● Task item: Your answer must be every line of the data that contains "generation".

● Data for the task:
_ _ _ _ _ _ _
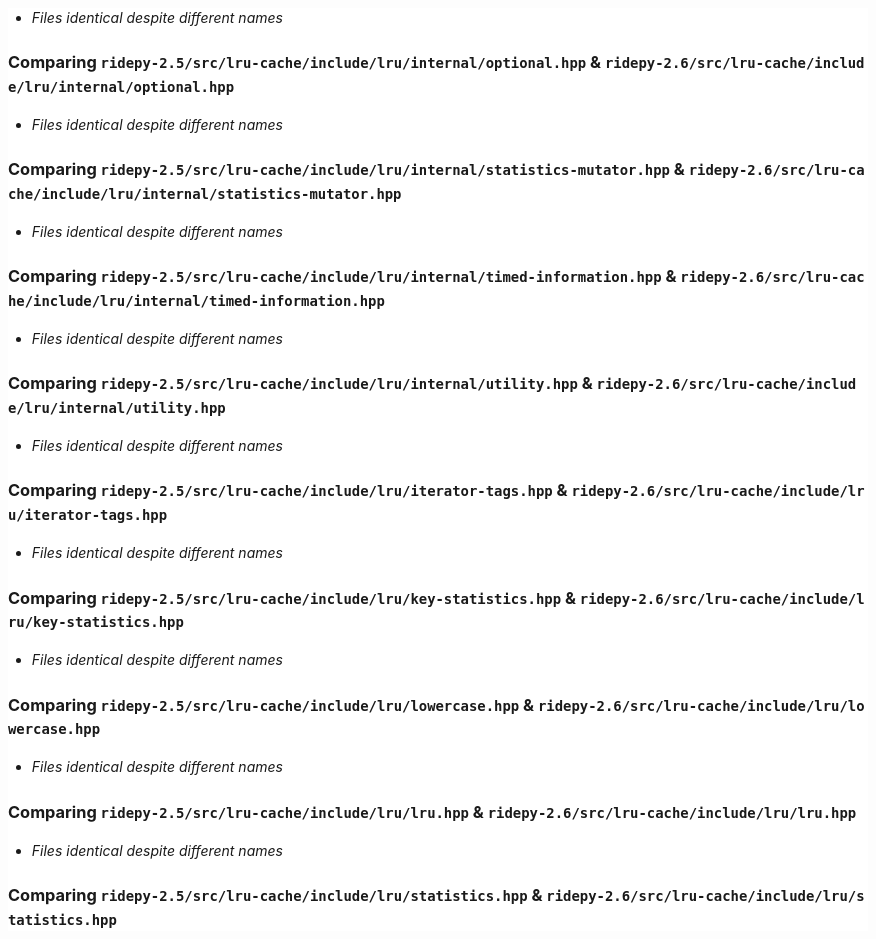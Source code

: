  * *Files identical despite different names*

### Comparing `ridepy-2.5/src/lru-cache/include/lru/internal/optional.hpp` & `ridepy-2.6/src/lru-cache/include/lru/internal/optional.hpp`

 * *Files identical despite different names*

### Comparing `ridepy-2.5/src/lru-cache/include/lru/internal/statistics-mutator.hpp` & `ridepy-2.6/src/lru-cache/include/lru/internal/statistics-mutator.hpp`

 * *Files identical despite different names*

### Comparing `ridepy-2.5/src/lru-cache/include/lru/internal/timed-information.hpp` & `ridepy-2.6/src/lru-cache/include/lru/internal/timed-information.hpp`

 * *Files identical despite different names*

### Comparing `ridepy-2.5/src/lru-cache/include/lru/internal/utility.hpp` & `ridepy-2.6/src/lru-cache/include/lru/internal/utility.hpp`

 * *Files identical despite different names*

### Comparing `ridepy-2.5/src/lru-cache/include/lru/iterator-tags.hpp` & `ridepy-2.6/src/lru-cache/include/lru/iterator-tags.hpp`

 * *Files identical despite different names*

### Comparing `ridepy-2.5/src/lru-cache/include/lru/key-statistics.hpp` & `ridepy-2.6/src/lru-cache/include/lru/key-statistics.hpp`

 * *Files identical despite different names*

### Comparing `ridepy-2.5/src/lru-cache/include/lru/lowercase.hpp` & `ridepy-2.6/src/lru-cache/include/lru/lowercase.hpp`

 * *Files identical despite different names*

### Comparing `ridepy-2.5/src/lru-cache/include/lru/lru.hpp` & `ridepy-2.6/src/lru-cache/include/lru/lru.hpp`

 * *Files identical despite different names*

### Comparing `ridepy-2.5/src/lru-cache/include/lru/statistics.hpp` & `ridepy-2.6/src/lru-cache/include/lru/statistics.hpp`
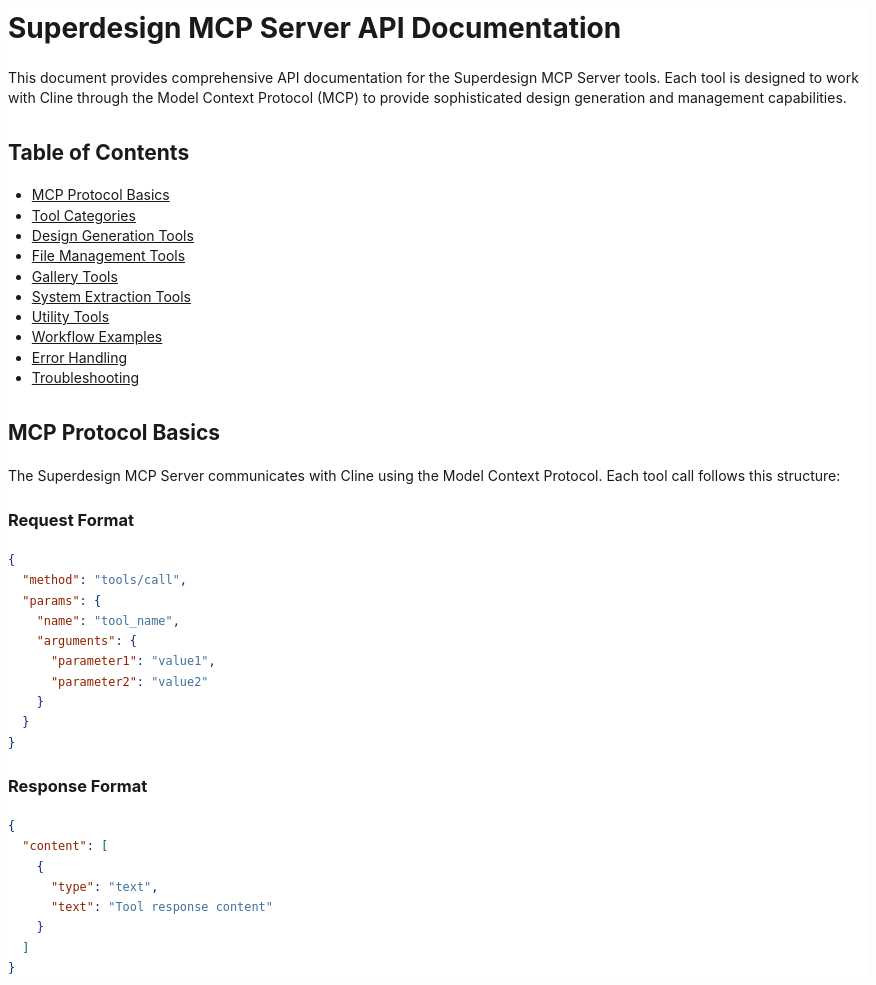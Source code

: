 # Superdesign MCP Server API Documentation

This document provides comprehensive API documentation for the Superdesign MCP Server tools. Each tool is designed to work with Cline through the Model Context Protocol (MCP) to provide sophisticated design generation and management capabilities.

## Table of Contents

- [MCP Protocol Basics](#mcp-protocol-basics)
- [Tool Categories](#tool-categories)
- [Design Generation Tools](#design-generation-tools)
- [File Management Tools](#file-management-tools)
- [Gallery Tools](#gallery-tools)
- [System Extraction Tools](#system-extraction-tools)
- [Utility Tools](#utility-tools)
- [Workflow Examples](#workflow-examples)
- [Error Handling](#error-handling)
- [Troubleshooting](#troubleshooting)

## MCP Protocol Basics

The Superdesign MCP Server communicates with Cline using the Model Context Protocol. Each tool call follows this structure:

### Request Format
```json
{
  "method": "tools/call",
  "params": {
    "name": "tool_name",
    "arguments": {
      "parameter1": "value1",
      "parameter2": "value2"
    }
  }
}
```

### Response Format
```json
{
  "content": [
    {
      "type": "text",
      "text": "Tool response content"
    }
  ]
}
```
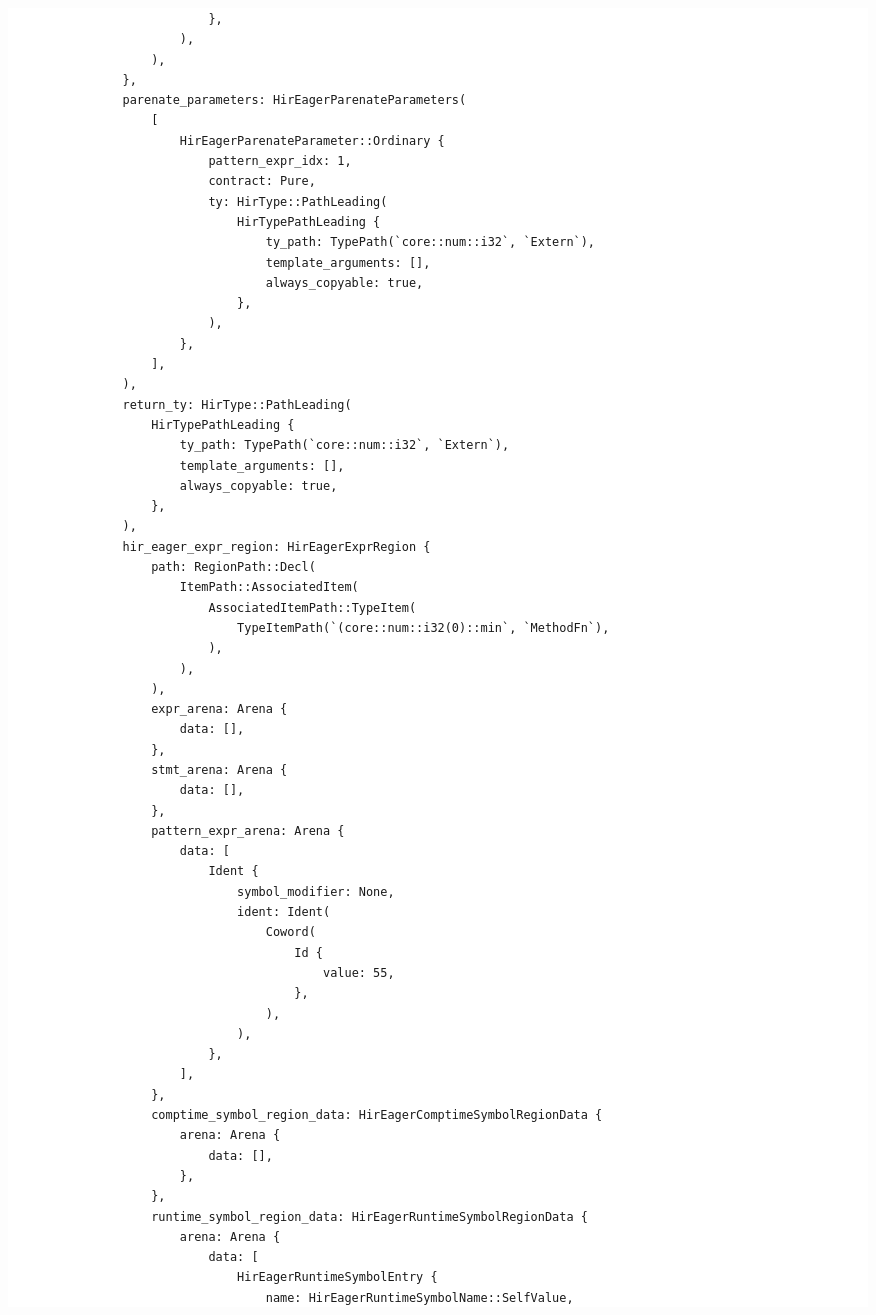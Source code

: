                                 },
                            ),
                        ),
                    },
                    parenate_parameters: HirEagerParenateParameters(
                        [
                            HirEagerParenateParameter::Ordinary {
                                pattern_expr_idx: 1,
                                contract: Pure,
                                ty: HirType::PathLeading(
                                    HirTypePathLeading {
                                        ty_path: TypePath(`core::num::i32`, `Extern`),
                                        template_arguments: [],
                                        always_copyable: true,
                                    },
                                ),
                            },
                        ],
                    ),
                    return_ty: HirType::PathLeading(
                        HirTypePathLeading {
                            ty_path: TypePath(`core::num::i32`, `Extern`),
                            template_arguments: [],
                            always_copyable: true,
                        },
                    ),
                    hir_eager_expr_region: HirEagerExprRegion {
                        path: RegionPath::Decl(
                            ItemPath::AssociatedItem(
                                AssociatedItemPath::TypeItem(
                                    TypeItemPath(`(core::num::i32(0)::min`, `MethodFn`),
                                ),
                            ),
                        ),
                        expr_arena: Arena {
                            data: [],
                        },
                        stmt_arena: Arena {
                            data: [],
                        },
                        pattern_expr_arena: Arena {
                            data: [
                                Ident {
                                    symbol_modifier: None,
                                    ident: Ident(
                                        Coword(
                                            Id {
                                                value: 55,
                                            },
                                        ),
                                    ),
                                },
                            ],
                        },
                        comptime_symbol_region_data: HirEagerComptimeSymbolRegionData {
                            arena: Arena {
                                data: [],
                            },
                        },
                        runtime_symbol_region_data: HirEagerRuntimeSymbolRegionData {
                            arena: Arena {
                                data: [
                                    HirEagerRuntimeSymbolEntry {
                                        name: HirEagerRuntimeSymbolName::SelfValue,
_ _ _ _ _ _ _
● Expected answer:
This document provides comprehensive API documentation for the Superdesign MCP Server tools. Each tool is designed to work with Cline through the Model Context Protocol (MCP) to provide sophisticated design generation and management capabilities.
- [Design Generation Tools](#design-generation-tools)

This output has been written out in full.